--- START ---
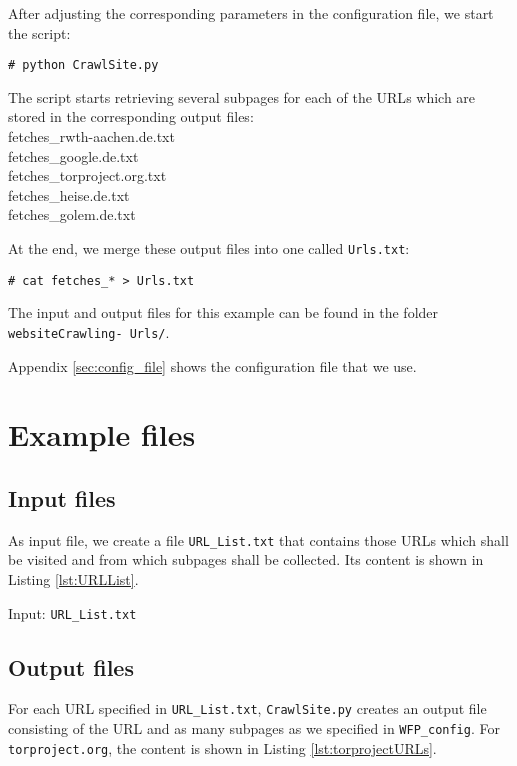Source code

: After adjusting the corresponding parameters in the configuration file, we start the script:
\begin{verbatim}
# python CrawlSite.py
\end{verbatim} 

The script starts retrieving several subpages for each of the \ac{URL}s which are stored in the corresponding output files:\\[1mm]
fetches\_rwth-aachen.de.txt\\
fetches\_google.de.txt\\
fetches\_torproject.org.txt\\
fetches\_heise.de.txt\\
fetches\_golem.de.txt

At the end, we merge these output files into one called \texttt{Urls.txt}:
\begin{verbatim}
# cat fetches_* > Urls.txt
\end{verbatim}

The input and output files for this example can be found in the folder \texttt{websiteCrawling- Urls/}. 


Appendix \ref{sec:config_file} shows the configuration file that we use.

\section{Example files}
%

\subsection{Input files}

As input file, we create a file \texttt{URL\_List.txt} that contains those \ac{URL}s which shall be visited and from which subpages shall be collected. Its content is shown in Listing \ref{lst:URLList}.

\begin{listing}[h!]
\caption{Input: \texttt{URL\_List.txt}}

\label{lst:URLList}
\end{listing}

\subsection{Output files}
For each \ac{URL} specified in \texttt{URL\_List.txt}, \texttt{CrawlSite.py} creates an output file consisting of the \ac{URL} and as many subpages as we specified in \texttt{WFP\_config}. For \texttt{torproject.org}, the content is shown in Listing \ref{lst:torprojectURLs}.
--- END ---
Print every record above exactly, but no pictures.

**Finished exercise**
Source code

: After adjusting the corresponding parameters in the configuration file, we start the script:
\begin{verbatim}
# python CrawlSite.py
\end{verbatim} 

The script starts retrieving several subpages for each of the \ac{URL}s which are stored in the corresponding output files:\\[1mm]
fetches\_rwth-aachen.de.txt\\
fetches\_google.de.txt\\
fetches\_torproject.org.txt\\
fetches\_heise.de.txt\\
fetches\_golem.de.txt

At the end, we merge these output files into one called \texttt{Urls.txt}:
\begin{verbatim}
# cat fetches_* > Urls.txt
\end{verbatim}

The input and output files for this example can be found in the folder \texttt{websiteCrawling- Urls/}. 


Appendix \ref{sec:config_file} shows the configuration file that we use.

\section{Example files}
%

\subsection{Input files}

As input file, we create a file \texttt{URL\_List.txt} that contains those \ac{URL}s which shall be visited and from which subpages shall be collected. Its content is shown in Listing \ref{lst:URLList}.

\begin{listing}[h!]
\caption{Input: \texttt{URL\_List.txt}}

\label{lst:URLList}
\end{listing}

\subsection{Output files}
For each \ac{URL} specified in \texttt{URL\_List.txt}, \texttt{CrawlSite.py} creates an output file consisting of the \ac{URL} and as many subpages as we specified in \texttt{WFP\_config}. For \texttt{torproject.org}, the content is shown in Listing \ref{lst:torprojectURLs}.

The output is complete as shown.